Doğu Anadolu Bölgesi'nde yer alan Bitlis, tarihsel süreç içerisinde farklı uygarlıklara ev sahipliği yapmış bir şehirdir. Bu yapısından ötürü kültürel açıdan oldukça zengindir. Bitlis'in kültürel zenginliğini yansıtan unsurlardan biri de şehir efsaneleridir.
Bitlis şehir efsaneleri, genellikle aşk, doğa, tarih ve dini temaları içerir. Bu efsaneler, yüzyıllardır halk arasında anlatılarak günümüze kadar gelmiştir.

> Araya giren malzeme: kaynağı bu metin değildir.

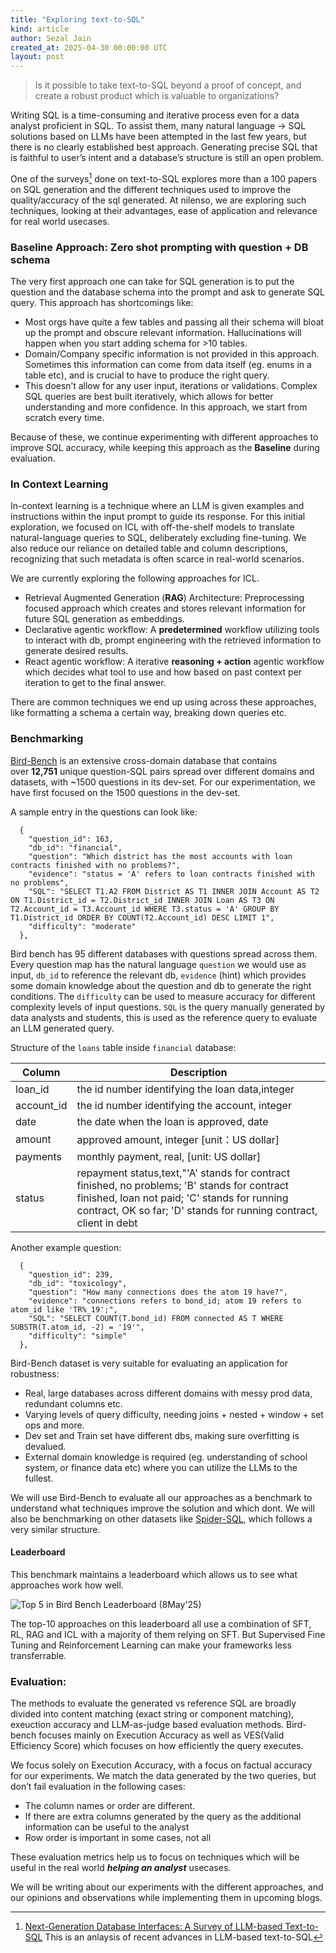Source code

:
 ```yaml
---
title: "Exploring text-to-SQL"
kind: article
author: Sezal Jain
created_at: 2025-04-30 00:00:00 UTC
layout: post
---
```


> Is it possible to take text-to-SQL beyond a proof of concept, and create a robust product which is valuable to organizations?

Writing SQL is a time-consuming and iterative process even for a data analyst proficient in SQL. To assist them, many natural language → SQL solutions based on LLMs have been attempted in the last few years, but there is no clearly established best approach. Generating precise SQL that is faithful to user’s intent and a database’s structure is still an open problem.

One of the surveys[^1] done on text-to-SQL explores more than a 100 papers on SQL generation and the different techniques used to improve the quality/accuracy of the sql generated. At nilenso, we are exploring such techniques, looking at their advantages, ease of application and relevance for real world usecases.

### Baseline Approach: Zero shot prompting with question + DB schema

The very first approach one can take for SQL generation is to put the question and the database schema into the prompt and ask to generate SQL query. This approach has shortcomings like:

- Most orgs have quite a few tables and passing all their schema will bloat up the prompt and obscure relevant information. Hallucinations will happen when you start adding schema for >10 tables.
- Domain/Company specific information is not provided in this approach. Sometimes this information can come from data itself (eg. enums in a table etc), and is crucial to have to produce the right query.
- This doesn’t allow for any user input, iterations or validations. Complex SQL queries are best built iteratively, which allows for better understanding and more confidence. In this approach, we start from scratch every time.

Because of these, we continue experimenting with different approaches to improve SQL accuracy, while keeping this approach as the **Baseline** during evaluation.

### In Context Learning

In-context learning is a technique where an LLM is given examples and instructions within the input prompt to guide its response.
For this initial exploration, we focused on ICL with off-the-shelf models to translate natural-language queries to SQL, deliberately excluding fine-tuning. We also reduce our reliance on detailed table and column descriptions, recognizing that such metadata is often scarce in real-world scenarios.

We are currently exploring the following approaches for ICL.
- Retrieval Augmented Generation (**RAG**) Architecture: Preprocessing focused approach which creates and stores relevant information for future SQL generation as embeddings.
- Declarative agentic workflow: A **predetermined** workflow utilizing tools to interact with db, prompt engineering with the retrieved information to generate desired results.
- React agentic workflow: A iterative **reasoning + action** agentic workflow which decides what tool to use and how based on past context per iteration to get to the final answer.

There are common techniques we end up using across these approaches, like formatting a schema a certain way, breaking down queries etc. 

### Benchmarking

[Bird-Bench](https://bird-bench.github.io/) is an extensive cross-domain database that contains over **12,751** unique question-SQL pairs spread over different domains and datasets, with ~1500 questions in its dev-set.  For our experimentation, we have first focused on the 1500 questions in the dev-set.

A sample entry in the questions can look like:

```
  {
    "question_id": 163,
    "db_id": "financial",
    "question": "Which district has the most accounts with loan contracts finished with no problems?",
    "evidence": "status = 'A' refers to loan contracts finished with no problems",
    "SQL": "SELECT T1.A2 FROM District AS T1 INNER JOIN Account AS T2 ON T1.District_id = T2.District_id INNER JOIN Loan AS T3 ON T2.Account_id = T3.Account_id WHERE T3.status = 'A' GROUP BY T1.District_id ORDER BY COUNT(T2.Account_id) DESC LIMIT 1",
    "difficulty": "moderate"
  },
```
Bird bench has 95 different databases with questions spread across them. Every question map has the natural language `question` we would use as input, `db_id` to reference the relevant db, `evidence` (hint) which provides some domain knowledge about the question and db to generate the right conditions. The `difficulty` can be used to measure accuracy for different complexity levels of input questions. `SQL` is the query manually generated by data analysts and students, this is used as the reference query to evaluate an LLM generated query.

Structure of the `loans` table inside `financial` database:

| Column    | Description |
| -------- | ------- |
| loan_id |   the id number identifying the loan data,integer    |
| account_id | the id number identifying the account, integer     |
| date    | the date when the loan is approved, date  |
| amount | approved amount, integer [unit：US dollar]    |
| payments    | monthly payment, real, [unit: US dollar]   |
| status | repayment status,text,"'A' stands for contract finished, no problems; 'B' stands for contract finished, loan not paid; 'C' stands for running contract, OK so far; 'D' stands for running contract, client in debt    |


Another example question:
```
  {
    "question_id": 239,
    "db_id": "toxicology",
    "question": "How many connections does the atom 19 have?",
    "evidence": "connections refers to bond_id; atom 19 refers to atom_id like 'TR%_19';",
    "SQL": "SELECT COUNT(T.bond_id) FROM connected AS T WHERE SUBSTR(T.atom_id, -2) = '19'",
    "difficulty": "simple"
  },
```


Bird-Bench dataset is very suitable for evaluating an application for robustness:
- Real, large databases across different domains with messy prod data, redundant columns etc.
- Varying levels of query difficulty, needing joins + nested + window + set ops and more.
- Dev set and Train set have different dbs, making sure overfitting is devalued.
- External domain knowledge is required (eg. understanding of school system, or finance data etc) where you can utilize the LLMs to the fullest.

We will use Bird-Bench to evaluate all our approaches as a benchmark to understand what techniques improve the solution and which dont. We will also be benchmarking on other datasets like [Spider-SQL](https://yale-lily.github.io/spider), which follows a very similar structure.

#### Leaderboard
This benchmark maintains a leaderboard which allows us to see what approaches work how well.

<img src="/images/blog/bird-bench-leaderboard.png" class="bucket-image" style="margin: auto; text-align:center" alt="Top 5 in Bird Bench Leaderboard (8May'25)">

The top-10 approaches on this leaderboard all use a combination of SFT, RL, RAG and ICL with a majority of them relying on SFT. But Supervised Fine Tuning and Reinforcement Learning can make your frameworks less transferrable.

### Evaluation:

The methods to evaluate the generated vs reference SQL are broadly divided into content matching (exact string or component matching), exeuction accuracy and LLM-as-judge based evaluation methods. Bird-bench focuses mainly on Execution Accuracy as well as VES(Valid Efficiency Score) which focuses on how efficiently the query executes. 

We focus solely on Execution Accuracy, with a focus on factual accuracy for our experiments. We match the data generated by the two queries, but don’t fail evaluation in the following cases:

- The column names or order are different.
- If there are extra columns generated by the query as the additional information can be useful to the analyst
- Row order is important in some cases, not all

These evaluation metrics help us to focus on techniques which will be useful in the real world ***helping an analyst*** usecases.

We will be writing about our experiments with the different approaches, and our opinions and observations while implementing them in upcoming blogs.

[^1]: [Next-Generation Database Interfaces: A Survey of LLM-based Text-to-SQL](https://arxiv.org/pdf/2406.08426v3) This is an anlaysis of recent advances in LLM-based text-to-SQL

Bitlis şehir efsanelerinden bazıları şunlardır:
-
Kıztaşı Efsanesi: Efsaneye göre, Adilcevaz ilçesinde yaşayan bir dizdarın güzeller güzeli bir kızı varmış. Kızın adı Zeynep'miş. Zeynep, sevgilisiyle gizlice buluşmak için her gece göl kenarında buluşurmuş. Bir gece, kuvvetli bir fırtına çıkmış ve ateşi söndürmüş. Sabaha kadar sevgilisinin gelmesini bekleyen Zeynep, sevgilisinin öldüğünü anlayınca ya kendi canını alması ya da onu taş yaparak kıyamete kadar sevgilisinin başucunda kalması için Allah'a dua etmiş. Duası kabul olan Zeynep, oracıkta taşa dönüşmüş. Günümüzde bu taş, "Kıztaşı" olarak biliniyor ve Adilcevaz'ın simgelerinden biri haline gelmiş.
-
El-Aman Efsanesi: Bitlis-Tatvan yol güzergahı üzerinde bulunan El-Aman hanı, yüzyıllardır kervanların konakladığı bir yermiş. Han, zamanla gaddar bir hancının eline geçmiş. Hancı, kervancılara her türlü zorluklar çıkararak adeta bıktırırdı. Bir gün, bir kervan hancı tarafından çok ağır bir şekilde dövülür. Kervancılar, hancının zulmünden kurtulmak için Allah'a dua ederler. Duaları kabul olan kervancılar, hancının gözlerini kör eder ve hancıyı cezalandırırlar. Günümüzde bu han, "El-Aman" olarak biliniyor ve Bitlis'in tarihi yapılarından biri olarak ziyaret ediliyor.
-
Beş Minare Efsanesi: 1916-1918 yılları arasında gerçekleşen Rus işgali sırasında Bitlis, büyük bir yıkıma uğrar. Şehirdeki birçok bina, cami ve minare yıkılır. Rus işgalinden sonra şehre dönen bir baba ve oğul, şehrin harabe halini görünce çok üzülür. Baba, oğluna şöyle bir ağıt yakarak şehrin durumunu anlatır:
Bitlis'te beş minare, beri gel oğlan beri gel. Yüreğim dolu yare, beri gel oğlan beri gel.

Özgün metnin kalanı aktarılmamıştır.